START Data records

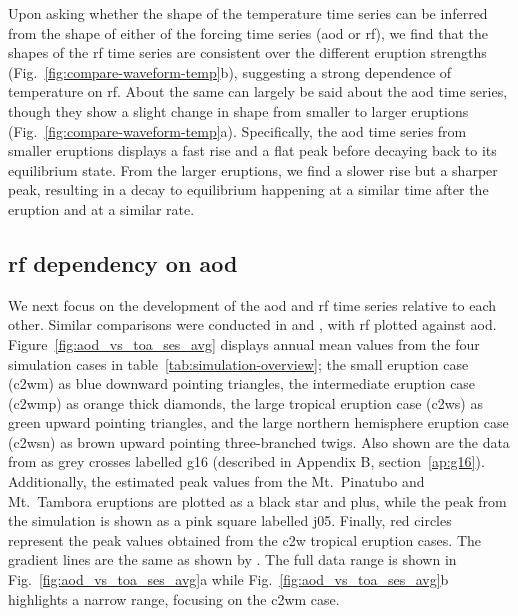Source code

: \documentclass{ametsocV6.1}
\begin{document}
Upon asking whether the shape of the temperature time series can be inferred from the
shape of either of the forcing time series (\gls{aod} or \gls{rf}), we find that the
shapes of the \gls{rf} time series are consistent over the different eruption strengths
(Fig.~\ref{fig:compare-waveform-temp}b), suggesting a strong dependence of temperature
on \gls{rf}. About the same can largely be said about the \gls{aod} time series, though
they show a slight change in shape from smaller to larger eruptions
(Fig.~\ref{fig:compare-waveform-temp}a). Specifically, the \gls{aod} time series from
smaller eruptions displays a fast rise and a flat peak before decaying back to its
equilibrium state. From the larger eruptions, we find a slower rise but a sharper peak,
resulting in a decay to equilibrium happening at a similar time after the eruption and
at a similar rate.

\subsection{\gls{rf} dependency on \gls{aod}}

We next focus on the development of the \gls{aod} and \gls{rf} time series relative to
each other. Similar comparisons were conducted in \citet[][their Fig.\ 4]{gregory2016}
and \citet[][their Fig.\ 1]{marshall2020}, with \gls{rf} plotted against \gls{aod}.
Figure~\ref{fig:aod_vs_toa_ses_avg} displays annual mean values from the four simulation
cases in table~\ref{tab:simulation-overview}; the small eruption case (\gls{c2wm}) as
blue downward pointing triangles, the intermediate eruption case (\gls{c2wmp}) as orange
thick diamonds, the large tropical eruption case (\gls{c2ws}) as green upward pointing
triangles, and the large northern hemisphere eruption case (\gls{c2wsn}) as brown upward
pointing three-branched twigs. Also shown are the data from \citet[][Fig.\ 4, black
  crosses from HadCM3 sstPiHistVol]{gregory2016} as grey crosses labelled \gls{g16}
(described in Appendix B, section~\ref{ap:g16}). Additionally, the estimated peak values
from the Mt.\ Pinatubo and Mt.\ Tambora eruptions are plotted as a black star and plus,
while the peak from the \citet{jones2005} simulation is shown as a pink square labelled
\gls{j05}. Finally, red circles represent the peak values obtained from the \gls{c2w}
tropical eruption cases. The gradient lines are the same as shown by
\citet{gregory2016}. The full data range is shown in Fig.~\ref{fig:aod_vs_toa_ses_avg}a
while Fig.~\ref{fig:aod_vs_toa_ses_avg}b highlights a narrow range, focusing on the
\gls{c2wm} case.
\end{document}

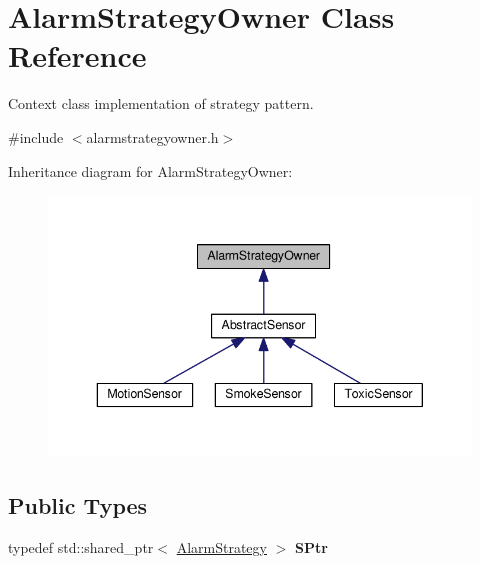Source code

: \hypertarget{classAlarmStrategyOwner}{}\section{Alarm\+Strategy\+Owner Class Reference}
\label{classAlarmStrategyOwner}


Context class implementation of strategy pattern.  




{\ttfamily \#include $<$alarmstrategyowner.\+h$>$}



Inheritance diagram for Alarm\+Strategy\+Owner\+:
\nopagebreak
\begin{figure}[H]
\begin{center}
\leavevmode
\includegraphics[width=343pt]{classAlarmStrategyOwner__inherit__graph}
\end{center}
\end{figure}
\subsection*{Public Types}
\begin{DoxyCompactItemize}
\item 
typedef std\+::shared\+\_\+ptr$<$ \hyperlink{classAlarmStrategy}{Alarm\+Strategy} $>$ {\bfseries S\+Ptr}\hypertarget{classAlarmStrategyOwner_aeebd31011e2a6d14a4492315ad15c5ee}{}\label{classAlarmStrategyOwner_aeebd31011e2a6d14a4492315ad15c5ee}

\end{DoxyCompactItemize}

END Data records

Please give an exact copy of the lines above, beginning with the line containing "dependence of temperature" and running through the line containing "blue downward pointing", and of no other lines.

### Reply
(Fig.~\ref{fig:compare-waveform-temp}b), suggesting a strong dependence of temperature
on \gls{rf}. About the same can largely be said about the \gls{aod} time series, though
they show a slight change in shape from smaller to larger eruptions
(Fig.~\ref{fig:compare-waveform-temp}a). Specifically, the \gls{aod} time series from
smaller eruptions displays a fast rise and a flat peak before decaying back to its
equilibrium state. From the larger eruptions, we find a slower rise but a sharper peak,
resulting in a decay to equilibrium happening at a similar time after the eruption and
at a similar rate.

\subsection{\gls{rf} dependency on \gls{aod}}

We next focus on the development of the \gls{aod} and \gls{rf} time series relative to
each other. Similar comparisons were conducted in \citet[][their Fig.\ 4]{gregory2016}
and \citet[][their Fig.\ 1]{marshall2020}, with \gls{rf} plotted against \gls{aod}.
Figure~\ref{fig:aod_vs_toa_ses_avg} displays annual mean values from the four simulation
cases in table~\ref{tab:simulation-overview}; the small eruption case (\gls{c2wm}) as
blue downward pointing triangles, the intermediate eruption case (\gls{c2wmp}) as orange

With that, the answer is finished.